▶ WORK REQUIRED
Show, from the entries below, every line in which "aplicaciones" appears.

(Collected data)
##############################

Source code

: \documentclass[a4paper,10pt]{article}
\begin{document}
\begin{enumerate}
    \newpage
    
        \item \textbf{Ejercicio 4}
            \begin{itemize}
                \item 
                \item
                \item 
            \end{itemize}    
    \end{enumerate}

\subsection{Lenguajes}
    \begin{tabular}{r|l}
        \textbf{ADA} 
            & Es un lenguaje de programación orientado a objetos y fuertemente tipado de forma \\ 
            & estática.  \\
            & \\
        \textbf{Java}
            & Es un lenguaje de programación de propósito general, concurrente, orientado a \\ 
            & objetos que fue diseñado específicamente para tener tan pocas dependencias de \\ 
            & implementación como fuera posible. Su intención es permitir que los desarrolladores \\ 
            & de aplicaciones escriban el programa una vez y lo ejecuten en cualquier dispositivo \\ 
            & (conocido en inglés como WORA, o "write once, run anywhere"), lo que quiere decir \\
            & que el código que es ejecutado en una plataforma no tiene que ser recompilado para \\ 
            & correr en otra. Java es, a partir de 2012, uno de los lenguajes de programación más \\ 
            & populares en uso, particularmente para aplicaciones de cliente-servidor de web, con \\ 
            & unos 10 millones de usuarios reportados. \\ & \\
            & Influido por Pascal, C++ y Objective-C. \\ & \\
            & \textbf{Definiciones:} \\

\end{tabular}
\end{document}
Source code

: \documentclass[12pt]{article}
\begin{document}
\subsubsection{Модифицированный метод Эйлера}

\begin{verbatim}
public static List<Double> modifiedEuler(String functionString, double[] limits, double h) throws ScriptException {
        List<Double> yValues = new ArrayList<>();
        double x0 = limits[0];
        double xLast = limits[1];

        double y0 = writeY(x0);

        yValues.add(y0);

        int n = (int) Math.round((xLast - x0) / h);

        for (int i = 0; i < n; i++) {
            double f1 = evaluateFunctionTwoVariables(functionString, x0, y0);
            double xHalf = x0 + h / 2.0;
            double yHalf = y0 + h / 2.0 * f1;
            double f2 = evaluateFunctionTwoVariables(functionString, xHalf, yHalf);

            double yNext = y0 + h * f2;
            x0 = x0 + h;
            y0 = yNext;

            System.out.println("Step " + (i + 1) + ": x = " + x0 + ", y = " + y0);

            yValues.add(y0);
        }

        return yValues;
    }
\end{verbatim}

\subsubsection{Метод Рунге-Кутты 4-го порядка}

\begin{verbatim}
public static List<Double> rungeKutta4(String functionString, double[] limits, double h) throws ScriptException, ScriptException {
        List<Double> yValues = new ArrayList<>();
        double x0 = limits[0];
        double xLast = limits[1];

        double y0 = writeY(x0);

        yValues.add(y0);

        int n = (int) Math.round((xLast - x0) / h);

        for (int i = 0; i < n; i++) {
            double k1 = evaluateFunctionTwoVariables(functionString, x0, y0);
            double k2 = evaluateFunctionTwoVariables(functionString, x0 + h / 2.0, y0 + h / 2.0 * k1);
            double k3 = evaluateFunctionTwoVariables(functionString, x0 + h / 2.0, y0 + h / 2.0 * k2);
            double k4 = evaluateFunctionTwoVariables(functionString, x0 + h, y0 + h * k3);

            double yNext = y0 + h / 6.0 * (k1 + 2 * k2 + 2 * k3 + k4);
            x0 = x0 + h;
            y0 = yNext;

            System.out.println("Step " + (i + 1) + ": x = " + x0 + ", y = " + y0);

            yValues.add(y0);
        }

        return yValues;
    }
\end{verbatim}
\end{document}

##############################

▶ REPLY
            & de aplicaciones escriban el programa una vez y lo ejecuten en cualquier dispositivo \\ 
            & populares en uso, particularmente para aplicaciones de cliente-servidor de web, con \\ 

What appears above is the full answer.